TASK GOAL: Please repeat the lines below, exactly and only, from the one that holds "Line 4543 is" through the one that holds "Line 4559 is".

DATA PROVIDED:
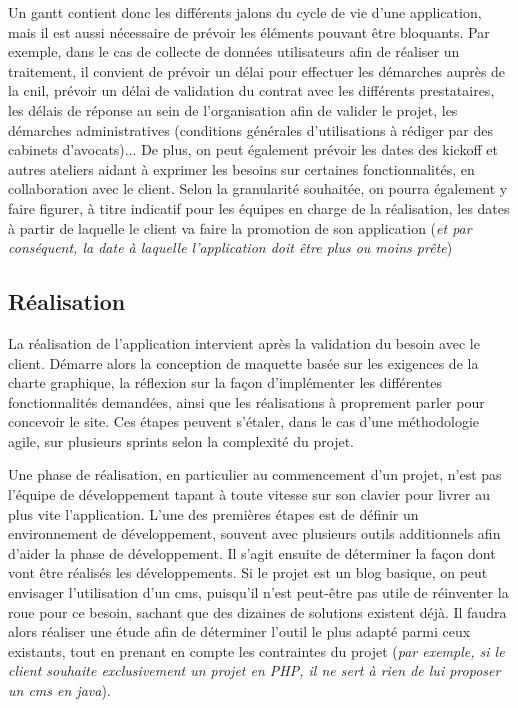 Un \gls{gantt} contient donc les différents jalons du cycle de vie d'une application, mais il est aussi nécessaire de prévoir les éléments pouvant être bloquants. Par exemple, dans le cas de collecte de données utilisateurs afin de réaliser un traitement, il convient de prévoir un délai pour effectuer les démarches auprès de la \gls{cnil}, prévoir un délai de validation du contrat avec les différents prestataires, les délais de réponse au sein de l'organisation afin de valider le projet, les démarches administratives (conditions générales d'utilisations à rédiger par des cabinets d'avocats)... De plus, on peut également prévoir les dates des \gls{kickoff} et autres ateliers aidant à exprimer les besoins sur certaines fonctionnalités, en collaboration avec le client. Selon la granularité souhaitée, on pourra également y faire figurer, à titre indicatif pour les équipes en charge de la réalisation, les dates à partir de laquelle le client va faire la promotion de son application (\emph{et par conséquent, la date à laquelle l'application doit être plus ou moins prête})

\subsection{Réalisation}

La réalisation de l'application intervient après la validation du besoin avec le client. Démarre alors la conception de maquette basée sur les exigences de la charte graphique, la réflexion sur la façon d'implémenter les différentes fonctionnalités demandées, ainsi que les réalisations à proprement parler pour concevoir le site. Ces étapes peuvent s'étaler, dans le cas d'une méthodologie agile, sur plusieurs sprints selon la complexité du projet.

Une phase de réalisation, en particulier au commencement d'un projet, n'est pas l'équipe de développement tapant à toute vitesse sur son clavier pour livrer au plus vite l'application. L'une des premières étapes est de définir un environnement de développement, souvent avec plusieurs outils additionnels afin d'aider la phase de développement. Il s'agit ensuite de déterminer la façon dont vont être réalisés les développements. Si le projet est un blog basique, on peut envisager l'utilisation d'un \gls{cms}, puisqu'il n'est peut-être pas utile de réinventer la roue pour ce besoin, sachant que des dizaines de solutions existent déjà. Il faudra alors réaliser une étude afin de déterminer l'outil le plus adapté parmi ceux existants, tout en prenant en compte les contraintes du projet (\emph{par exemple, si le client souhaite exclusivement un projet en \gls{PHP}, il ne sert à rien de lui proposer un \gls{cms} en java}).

* * *

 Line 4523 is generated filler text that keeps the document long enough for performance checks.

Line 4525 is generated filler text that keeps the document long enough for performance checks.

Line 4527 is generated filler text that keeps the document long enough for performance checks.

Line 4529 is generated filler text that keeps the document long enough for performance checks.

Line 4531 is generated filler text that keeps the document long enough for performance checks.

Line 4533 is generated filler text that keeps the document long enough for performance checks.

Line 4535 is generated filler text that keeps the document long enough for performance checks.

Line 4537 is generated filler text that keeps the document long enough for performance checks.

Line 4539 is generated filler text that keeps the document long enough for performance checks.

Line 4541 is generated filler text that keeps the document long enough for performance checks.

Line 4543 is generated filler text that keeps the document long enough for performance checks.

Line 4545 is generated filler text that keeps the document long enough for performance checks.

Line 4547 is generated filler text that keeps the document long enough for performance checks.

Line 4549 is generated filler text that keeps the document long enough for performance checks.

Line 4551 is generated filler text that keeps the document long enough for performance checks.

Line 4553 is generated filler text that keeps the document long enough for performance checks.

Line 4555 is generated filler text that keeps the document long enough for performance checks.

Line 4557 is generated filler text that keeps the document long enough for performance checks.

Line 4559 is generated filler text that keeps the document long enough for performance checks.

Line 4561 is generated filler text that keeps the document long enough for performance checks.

REPLY TO THE TASK:
Line 4543 is generated filler text that keeps the document long enough for performance checks.

Line 4545 is generated filler text that keeps the document long enough for performance checks.

Line 4547 is generated filler text that keeps the document long enough for performance checks.

Line 4549 is generated filler text that keeps the document long enough for performance checks.

Line 4551 is generated filler text that keeps the document long enough for performance checks.

Line 4553 is generated filler text that keeps the document long enough for performance checks.

Line 4555 is generated filler text that keeps the document long enough for performance checks.

Line 4557 is generated filler text that keeps the document long enough for performance checks.

Line 4559 is generated filler text that keeps the document long enough for performance checks.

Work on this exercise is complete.